Task brief — Only these lines of the data below are wanted: the one with "## 📝 Contexto Adicional", the one with "Adicione qualquer outro", and any lines between them, each repeated exactly.
------------------------
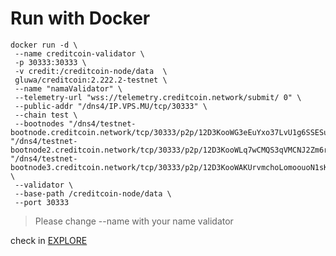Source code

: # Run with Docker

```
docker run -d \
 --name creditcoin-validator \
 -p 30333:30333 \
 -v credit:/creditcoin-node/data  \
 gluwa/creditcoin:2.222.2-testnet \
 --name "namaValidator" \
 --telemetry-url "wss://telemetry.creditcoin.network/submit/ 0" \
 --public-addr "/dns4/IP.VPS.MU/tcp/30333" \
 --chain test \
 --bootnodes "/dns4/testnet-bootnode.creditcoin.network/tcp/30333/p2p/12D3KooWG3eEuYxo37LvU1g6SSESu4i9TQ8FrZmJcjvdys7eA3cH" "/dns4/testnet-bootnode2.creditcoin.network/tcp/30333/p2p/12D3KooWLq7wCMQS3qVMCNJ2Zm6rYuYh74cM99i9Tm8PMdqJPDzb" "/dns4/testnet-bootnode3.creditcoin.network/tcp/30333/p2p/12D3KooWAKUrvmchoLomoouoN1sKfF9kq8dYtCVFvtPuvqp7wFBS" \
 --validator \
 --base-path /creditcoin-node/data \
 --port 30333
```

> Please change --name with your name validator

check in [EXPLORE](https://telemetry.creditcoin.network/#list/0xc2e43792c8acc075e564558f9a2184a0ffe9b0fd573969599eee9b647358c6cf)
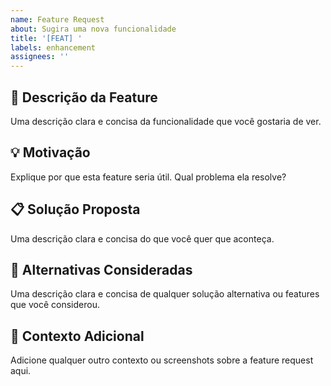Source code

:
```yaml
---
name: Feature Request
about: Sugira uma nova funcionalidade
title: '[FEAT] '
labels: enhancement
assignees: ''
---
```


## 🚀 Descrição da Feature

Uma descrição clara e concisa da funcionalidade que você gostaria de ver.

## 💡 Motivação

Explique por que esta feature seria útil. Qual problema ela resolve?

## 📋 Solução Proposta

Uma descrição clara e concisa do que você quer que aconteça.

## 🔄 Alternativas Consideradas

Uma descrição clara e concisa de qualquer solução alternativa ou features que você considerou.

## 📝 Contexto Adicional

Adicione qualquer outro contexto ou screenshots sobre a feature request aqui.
------------------------
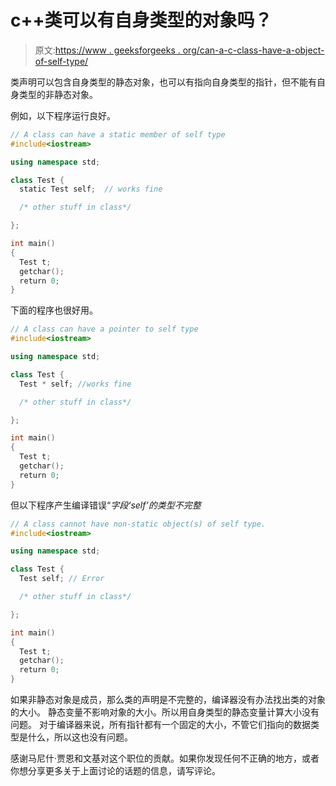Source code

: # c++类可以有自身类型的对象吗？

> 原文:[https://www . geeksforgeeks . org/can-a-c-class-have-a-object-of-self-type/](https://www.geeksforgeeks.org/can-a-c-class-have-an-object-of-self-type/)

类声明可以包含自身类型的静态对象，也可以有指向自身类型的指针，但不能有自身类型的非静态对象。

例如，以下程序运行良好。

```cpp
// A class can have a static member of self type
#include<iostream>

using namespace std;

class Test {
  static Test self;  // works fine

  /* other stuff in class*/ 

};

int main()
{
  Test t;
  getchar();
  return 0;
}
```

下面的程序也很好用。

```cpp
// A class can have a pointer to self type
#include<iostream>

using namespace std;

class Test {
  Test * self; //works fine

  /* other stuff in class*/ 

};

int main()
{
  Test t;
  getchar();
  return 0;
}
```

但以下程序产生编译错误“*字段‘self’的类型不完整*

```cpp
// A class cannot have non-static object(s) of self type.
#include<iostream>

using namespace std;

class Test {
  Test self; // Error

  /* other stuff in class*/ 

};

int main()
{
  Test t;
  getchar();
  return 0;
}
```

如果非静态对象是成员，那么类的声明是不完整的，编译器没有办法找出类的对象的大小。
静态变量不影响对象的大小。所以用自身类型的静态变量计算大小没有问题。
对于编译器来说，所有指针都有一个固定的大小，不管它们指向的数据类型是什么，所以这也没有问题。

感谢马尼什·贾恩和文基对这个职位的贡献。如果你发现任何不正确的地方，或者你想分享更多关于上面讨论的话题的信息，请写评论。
------------------------
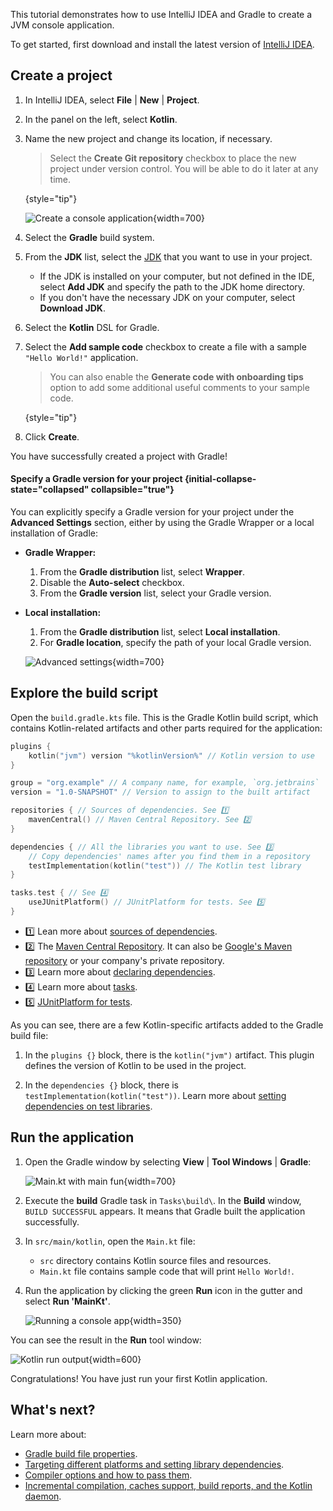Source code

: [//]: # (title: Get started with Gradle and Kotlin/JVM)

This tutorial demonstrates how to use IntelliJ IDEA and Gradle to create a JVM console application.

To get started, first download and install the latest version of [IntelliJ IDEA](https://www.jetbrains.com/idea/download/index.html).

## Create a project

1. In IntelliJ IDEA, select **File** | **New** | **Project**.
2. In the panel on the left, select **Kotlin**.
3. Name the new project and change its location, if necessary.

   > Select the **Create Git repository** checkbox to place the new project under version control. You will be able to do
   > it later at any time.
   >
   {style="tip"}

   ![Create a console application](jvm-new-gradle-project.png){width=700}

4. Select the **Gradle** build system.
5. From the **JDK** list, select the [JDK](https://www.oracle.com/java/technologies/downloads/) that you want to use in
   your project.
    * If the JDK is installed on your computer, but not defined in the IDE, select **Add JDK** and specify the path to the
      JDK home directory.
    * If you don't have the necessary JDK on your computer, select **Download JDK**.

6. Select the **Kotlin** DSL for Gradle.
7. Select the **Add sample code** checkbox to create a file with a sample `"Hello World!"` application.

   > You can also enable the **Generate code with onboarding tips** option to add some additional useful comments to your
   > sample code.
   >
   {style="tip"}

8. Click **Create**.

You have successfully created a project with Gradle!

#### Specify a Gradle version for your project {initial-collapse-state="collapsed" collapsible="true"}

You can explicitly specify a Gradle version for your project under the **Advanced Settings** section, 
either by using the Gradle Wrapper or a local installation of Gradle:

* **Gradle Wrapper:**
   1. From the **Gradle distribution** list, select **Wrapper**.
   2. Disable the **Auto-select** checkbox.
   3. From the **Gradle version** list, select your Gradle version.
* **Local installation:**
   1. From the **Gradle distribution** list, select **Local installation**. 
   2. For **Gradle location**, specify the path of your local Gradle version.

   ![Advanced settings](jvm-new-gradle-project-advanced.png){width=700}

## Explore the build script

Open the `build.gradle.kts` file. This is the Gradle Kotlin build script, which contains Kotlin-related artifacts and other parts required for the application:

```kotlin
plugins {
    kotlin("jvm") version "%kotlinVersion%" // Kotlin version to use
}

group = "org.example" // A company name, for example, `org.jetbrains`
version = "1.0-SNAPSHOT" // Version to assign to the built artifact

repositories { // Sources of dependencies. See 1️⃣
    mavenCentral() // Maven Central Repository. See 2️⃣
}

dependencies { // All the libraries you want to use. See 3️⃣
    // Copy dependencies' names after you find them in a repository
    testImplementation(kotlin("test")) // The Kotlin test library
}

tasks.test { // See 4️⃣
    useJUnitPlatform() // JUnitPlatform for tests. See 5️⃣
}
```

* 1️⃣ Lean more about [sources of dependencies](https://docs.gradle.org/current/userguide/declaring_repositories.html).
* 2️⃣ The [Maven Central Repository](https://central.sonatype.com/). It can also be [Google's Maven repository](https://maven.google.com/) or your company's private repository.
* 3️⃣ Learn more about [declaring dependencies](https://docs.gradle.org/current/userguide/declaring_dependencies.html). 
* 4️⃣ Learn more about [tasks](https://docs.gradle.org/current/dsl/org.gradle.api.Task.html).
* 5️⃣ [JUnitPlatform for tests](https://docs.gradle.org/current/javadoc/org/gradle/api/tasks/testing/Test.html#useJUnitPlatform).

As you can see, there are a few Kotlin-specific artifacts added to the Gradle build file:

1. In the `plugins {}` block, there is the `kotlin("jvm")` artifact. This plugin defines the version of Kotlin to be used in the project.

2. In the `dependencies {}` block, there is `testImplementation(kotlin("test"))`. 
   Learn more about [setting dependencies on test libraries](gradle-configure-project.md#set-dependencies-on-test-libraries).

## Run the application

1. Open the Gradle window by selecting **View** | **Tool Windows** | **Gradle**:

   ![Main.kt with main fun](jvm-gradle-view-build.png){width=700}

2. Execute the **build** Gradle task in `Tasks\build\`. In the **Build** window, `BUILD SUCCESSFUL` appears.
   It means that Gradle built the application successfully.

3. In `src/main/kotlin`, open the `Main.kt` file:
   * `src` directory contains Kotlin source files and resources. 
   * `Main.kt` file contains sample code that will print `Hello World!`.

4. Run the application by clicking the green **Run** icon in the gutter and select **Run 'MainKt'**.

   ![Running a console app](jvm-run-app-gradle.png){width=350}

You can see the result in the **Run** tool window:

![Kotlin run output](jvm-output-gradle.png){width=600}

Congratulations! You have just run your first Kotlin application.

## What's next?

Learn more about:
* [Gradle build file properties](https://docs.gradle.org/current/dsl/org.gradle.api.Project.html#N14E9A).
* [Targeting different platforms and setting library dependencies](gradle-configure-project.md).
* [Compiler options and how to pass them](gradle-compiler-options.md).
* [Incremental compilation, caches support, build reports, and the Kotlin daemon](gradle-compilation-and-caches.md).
------------------------
The completed task —
## 📝 Contexto Adicional

Adicione qualquer outro contexto ou screenshots sobre a feature request aqui.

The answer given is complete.